In 1992, Aleksander Wolszczan found the first three planets outside of our solar system. They were orbiting a pulsar named PSR B1257+12 (a pulsar is a fast rotating neutron star which is the remnants of a massive star after it went supernova). But another huge discovery was just a few short years later when, in 1995, Michel Mayor and Didier Queloz found 51 Pegasi b and it was the first exoplanet that was detected orbiting a sun-like star.
And now, nearly thirty years later, AI is finding exoplanets. The fifty newly discovered exoplanets were found by using a new machine-learning algorithm that scientists from the University of Warwick created. It studied data from NASA’s telescopes and was able to tell the difference between real planets and fakes ones by analyzing thousands of potential exoplanet candidates. It was able to detect the exoplanets by comparing them to a database of those that have been confirmed as well as the ones that have been categorized as false positives.

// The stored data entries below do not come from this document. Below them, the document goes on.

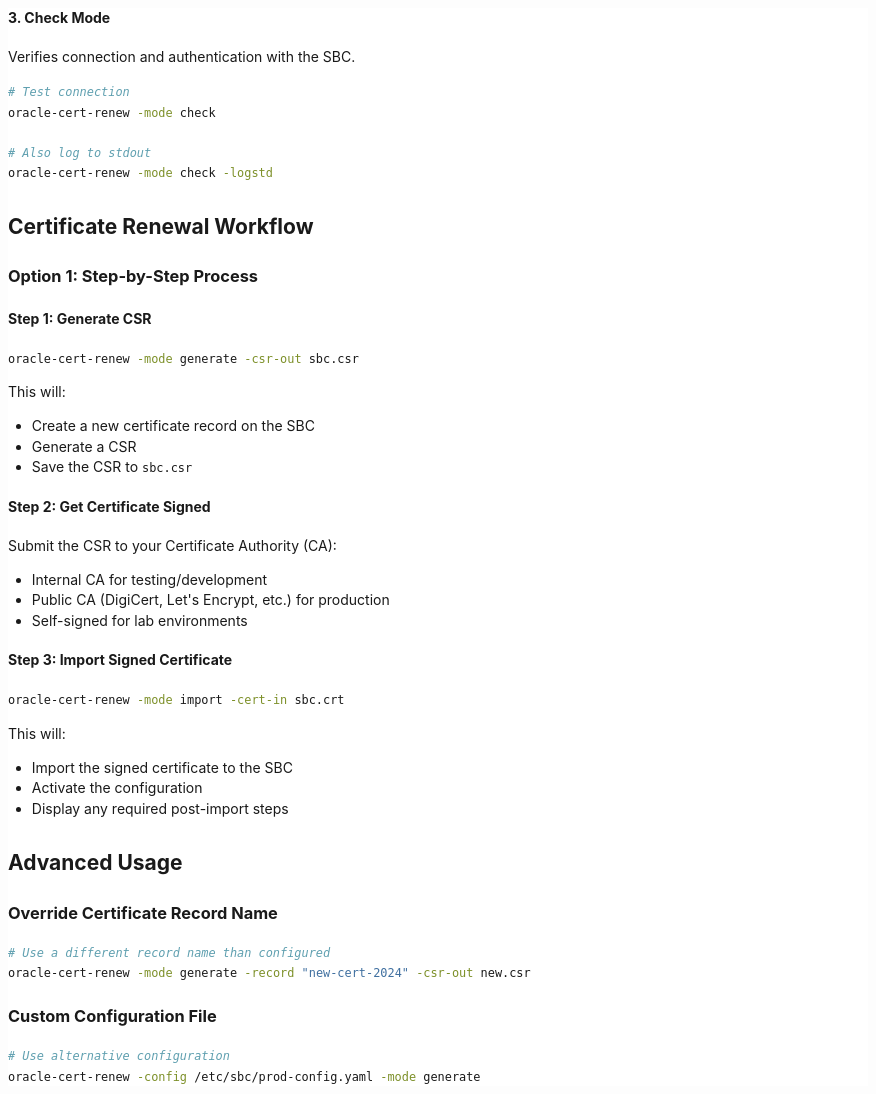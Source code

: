 #### 3. Check Mode
Verifies connection and authentication with the SBC.

```bash
# Test connection
oracle-cert-renew -mode check

# Also log to stdout
oracle-cert-renew -mode check -logstd
```

## Certificate Renewal Workflow

### Option 1: Step-by-Step Process

#### Step 1: Generate CSR
```bash
oracle-cert-renew -mode generate -csr-out sbc.csr
```
This will:
- Create a new certificate record on the SBC
- Generate a CSR
- Save the CSR to `sbc.csr`

#### Step 2: Get Certificate Signed
Submit the CSR to your Certificate Authority (CA):
- Internal CA for testing/development
- Public CA (DigiCert, Let's Encrypt, etc.) for production
- Self-signed for lab environments

#### Step 3: Import Signed Certificate
```bash
oracle-cert-renew -mode import -cert-in sbc.crt
```
This will:
- Import the signed certificate to the SBC
- Activate the configuration
- Display any required post-import steps



## Advanced Usage

### Override Certificate Record Name

```bash
# Use a different record name than configured
oracle-cert-renew -mode generate -record "new-cert-2024" -csr-out new.csr
```

### Custom Configuration File

```bash
# Use alternative configuration
oracle-cert-renew -config /etc/sbc/prod-config.yaml -mode generate
```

The newly discovered exoplanets ranged in size from being smaller than Earth to as big as Neptune (the fourth largest planet in our solar system and approximately four times larger than our planet). While some of the newfound exoplanets have extremely short orbits that last just one day, others can last up to 200 days.
Dr. David Armstrong, who is from the University of Warwick Department of Physics, explained the significance of this project, “The algorithm we have developed lets us take 50 candidates across the threshold for planet validation, upgrading them to real planets.” “We hope to apply this technique to large samples of candidates from current and future missions like TESS and PLATO.”
While previous machines have been used to rank exoplanet candidates, this is the first time ever that AI has actually identified them as real planets. “Rather than saying which candidates are more likely to be planets, we can now say what the precise statistical likelihood is,” Armstrong said, adding, “Where there is less than a one percent chance of a candidate being a false positive, it is considered a validated planet.”
This is another great way for future confirmation of potentially a lot more exoplanets out in space as Armstrong noted, “Almost 30 percent of the known planets to date have been validated using just one method, and that's not ideal.” “You can also incorporate new discoveries to progressively improve it. A survey like TESS is predicted to have tens of thousands of planetary candidates and it is ideal to be able to analyze them all consistently.”